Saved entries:

BEGIN

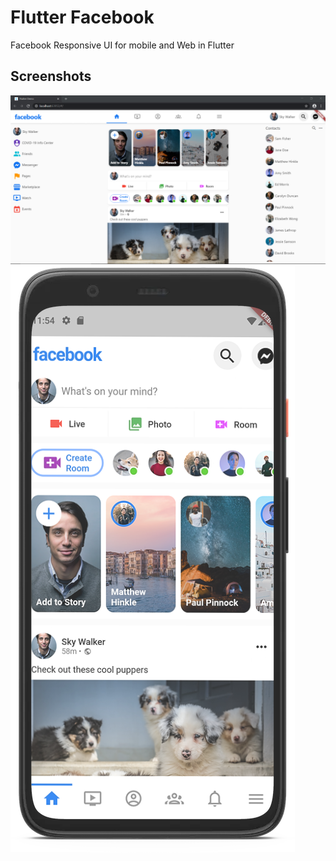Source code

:# Flutter Facebook

Facebook Responsive UI for mobile and Web in Flutter

## Screenshots
<img src="./screenshot/fbweb.png" >
<img src="./screenshot/mobile.png" >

END

Show every line above in which the word "mobile" appears.

• Response to this task
Facebook Responsive UI for mobile and Web in Flutter
<img src="./screenshot/mobile.png" >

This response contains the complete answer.